Reporting financial ties of researchers was limited. Because of the importance of high-quality reporting in science, The Commonwealth Fund publishes a “Tipsheet for Reporting on Drugs, Devices and Medical Technologies,” [38]. This is arguably a comprehensive “gold standard” checklist for responsible reporting of new medical therapy, and could be applied to all scientific findings. The Tipsheet recommends that reporters consider seven items: the potential benefits, potential harms, sources of information and their financial ties, strength of evidence, historical context, possible alternatives, and costs related to new treatments. Our study results are relevant to the third “tip,” that reporters should determine the links between sources of information and those who stand to gain from promoting the new research. We found that information about funders, financial ties, and other conflicts of interest seldom appear in the news story, even when the information is clearly available to the journalist.

While the Tipsheet was designed for clinical research news, we found that the reporting of potential conflicts of interest was similarly infrequent across the categories of research; stories about basic science, clinical research, and engineering were all incomplete. New developments in basic science and engineering can have significant impacts on the public similar to clinical research describing new therapies. Furthermore, the vast majority of reporting on new research was favorable or neutral suggesting that readers of the news stories would not be very critical of the research. Yet financial tie information was reported in only about 10% of science news stories. Inclusion of financial tie information in media stories may make readers more skeptical because evidence suggests financial disclosures in scientific articles makes readers more critical of the results [39]. If the sources really had no financial ties, this should also be communicated to readers in order to promote more informed judgment of the science research.

Certainly, journalists face various constraints and barriers while reporting science news. For example, they may confront editorial controls, word limits, time limits and deadlines, and most importantly the facts about sources with financial ties may be difficult to discover. One source of financial tie information about researchers is from scientific journals, but a recent survey found that just 33% of scientific journals have a clear policy on disclosure, with engineering journals having the least disclosure [21]. In our study, we were able to locate financial disclosures in the cited journal articles just 27% of the time. However, even when information on financial ties of researchers was obtainable from the underlying scientific journal article, this information did not make it into the media story. Furthermore, our definition of financial ties was very broad to include research funding. Journals from all disciplines routinely report the funding sources of research studies. Yet funding information, including government and public sources, was reported in less than two-fifths of stories.

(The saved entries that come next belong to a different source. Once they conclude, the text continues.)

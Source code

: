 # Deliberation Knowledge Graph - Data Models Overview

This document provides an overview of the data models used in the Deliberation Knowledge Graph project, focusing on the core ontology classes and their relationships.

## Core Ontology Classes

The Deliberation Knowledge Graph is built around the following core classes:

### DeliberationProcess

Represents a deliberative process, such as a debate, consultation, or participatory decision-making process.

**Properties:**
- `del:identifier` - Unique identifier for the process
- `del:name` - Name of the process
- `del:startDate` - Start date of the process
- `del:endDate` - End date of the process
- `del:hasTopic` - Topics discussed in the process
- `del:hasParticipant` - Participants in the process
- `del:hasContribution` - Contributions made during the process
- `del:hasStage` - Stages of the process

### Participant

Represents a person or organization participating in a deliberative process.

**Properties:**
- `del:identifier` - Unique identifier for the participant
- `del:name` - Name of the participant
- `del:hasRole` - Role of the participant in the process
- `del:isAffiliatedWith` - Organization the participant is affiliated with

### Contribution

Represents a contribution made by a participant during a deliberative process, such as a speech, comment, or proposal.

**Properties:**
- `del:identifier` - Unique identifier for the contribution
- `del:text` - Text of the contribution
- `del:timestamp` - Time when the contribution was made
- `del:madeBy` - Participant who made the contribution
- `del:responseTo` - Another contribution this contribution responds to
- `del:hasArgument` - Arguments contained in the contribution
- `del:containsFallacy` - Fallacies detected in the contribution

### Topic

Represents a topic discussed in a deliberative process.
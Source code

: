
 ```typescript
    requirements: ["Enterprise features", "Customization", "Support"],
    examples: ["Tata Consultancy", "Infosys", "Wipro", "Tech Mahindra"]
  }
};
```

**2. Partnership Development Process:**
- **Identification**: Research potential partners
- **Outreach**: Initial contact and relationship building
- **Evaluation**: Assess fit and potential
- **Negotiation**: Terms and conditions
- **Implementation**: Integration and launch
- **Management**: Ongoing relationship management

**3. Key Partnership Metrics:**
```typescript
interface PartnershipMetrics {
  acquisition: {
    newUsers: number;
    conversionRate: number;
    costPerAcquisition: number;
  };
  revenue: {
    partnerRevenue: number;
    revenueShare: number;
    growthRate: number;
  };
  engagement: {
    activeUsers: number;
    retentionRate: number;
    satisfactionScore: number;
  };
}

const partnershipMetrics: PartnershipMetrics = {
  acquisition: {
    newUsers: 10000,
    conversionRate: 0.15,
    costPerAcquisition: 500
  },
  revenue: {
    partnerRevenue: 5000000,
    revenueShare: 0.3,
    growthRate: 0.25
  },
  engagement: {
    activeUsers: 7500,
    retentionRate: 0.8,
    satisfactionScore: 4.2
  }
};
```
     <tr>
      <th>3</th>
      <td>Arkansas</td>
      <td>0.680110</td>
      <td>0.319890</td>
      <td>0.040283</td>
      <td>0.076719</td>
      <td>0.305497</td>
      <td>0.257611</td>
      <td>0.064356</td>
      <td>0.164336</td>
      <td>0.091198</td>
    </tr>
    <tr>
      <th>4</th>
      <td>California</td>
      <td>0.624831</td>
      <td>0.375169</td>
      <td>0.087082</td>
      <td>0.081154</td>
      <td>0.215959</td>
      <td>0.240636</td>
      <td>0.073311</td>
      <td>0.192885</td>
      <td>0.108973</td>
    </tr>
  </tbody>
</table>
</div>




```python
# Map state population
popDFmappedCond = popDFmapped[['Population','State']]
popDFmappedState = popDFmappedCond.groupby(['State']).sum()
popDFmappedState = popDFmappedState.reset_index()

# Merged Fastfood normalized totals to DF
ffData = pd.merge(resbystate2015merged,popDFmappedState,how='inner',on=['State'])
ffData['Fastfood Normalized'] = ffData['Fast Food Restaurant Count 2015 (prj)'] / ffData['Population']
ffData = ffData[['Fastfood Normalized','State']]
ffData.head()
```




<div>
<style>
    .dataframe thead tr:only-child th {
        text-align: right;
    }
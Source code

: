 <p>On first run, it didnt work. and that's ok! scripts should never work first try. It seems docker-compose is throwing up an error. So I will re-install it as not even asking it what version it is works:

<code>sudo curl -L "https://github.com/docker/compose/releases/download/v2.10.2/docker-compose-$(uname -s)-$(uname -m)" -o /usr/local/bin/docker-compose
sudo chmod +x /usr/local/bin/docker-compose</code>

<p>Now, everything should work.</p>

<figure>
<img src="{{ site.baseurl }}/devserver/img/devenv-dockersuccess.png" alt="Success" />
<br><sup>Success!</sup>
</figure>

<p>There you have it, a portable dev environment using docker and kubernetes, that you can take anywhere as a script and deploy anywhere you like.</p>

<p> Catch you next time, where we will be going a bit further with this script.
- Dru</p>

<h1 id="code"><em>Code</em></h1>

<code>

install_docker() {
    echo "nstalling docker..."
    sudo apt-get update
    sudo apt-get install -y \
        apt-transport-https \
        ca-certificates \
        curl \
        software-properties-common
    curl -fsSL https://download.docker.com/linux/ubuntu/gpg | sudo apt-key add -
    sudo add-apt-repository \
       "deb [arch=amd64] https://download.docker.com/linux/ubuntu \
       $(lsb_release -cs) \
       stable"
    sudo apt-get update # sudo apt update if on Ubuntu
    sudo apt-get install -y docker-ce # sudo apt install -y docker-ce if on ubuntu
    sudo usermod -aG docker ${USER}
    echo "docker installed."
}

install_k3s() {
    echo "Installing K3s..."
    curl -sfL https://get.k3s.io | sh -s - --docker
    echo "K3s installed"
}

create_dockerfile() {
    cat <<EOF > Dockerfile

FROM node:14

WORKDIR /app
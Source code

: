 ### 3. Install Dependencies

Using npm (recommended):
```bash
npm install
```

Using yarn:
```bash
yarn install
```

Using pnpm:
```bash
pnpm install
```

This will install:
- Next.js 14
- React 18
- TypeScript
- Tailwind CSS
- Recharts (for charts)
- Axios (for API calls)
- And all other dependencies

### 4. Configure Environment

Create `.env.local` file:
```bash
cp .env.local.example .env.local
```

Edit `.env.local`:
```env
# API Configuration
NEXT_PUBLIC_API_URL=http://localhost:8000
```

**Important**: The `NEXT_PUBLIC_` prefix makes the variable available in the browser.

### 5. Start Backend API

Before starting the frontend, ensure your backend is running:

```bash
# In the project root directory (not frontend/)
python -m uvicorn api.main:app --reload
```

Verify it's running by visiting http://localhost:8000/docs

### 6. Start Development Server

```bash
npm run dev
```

Information about the financial ties of researchers is relevant and important to the consumers of the news As more scientific journals adopt financial disclosure standards, information about funding, financial ties and conflicts of interest is becoming increasingly available to the journalists who report the news. We urge science journalists to incorporate the Commonwealth Fund recommendations and to consider such information one important piece of the news story.

Acknowledgments

We thank Erika Campbell for efforts to locate scientific journal articles.

Footnotes

Competing Interests: The authors have declared that no competing interests exist.

Funding: This research was supported by the National Science Foundation, Award Number 0520691.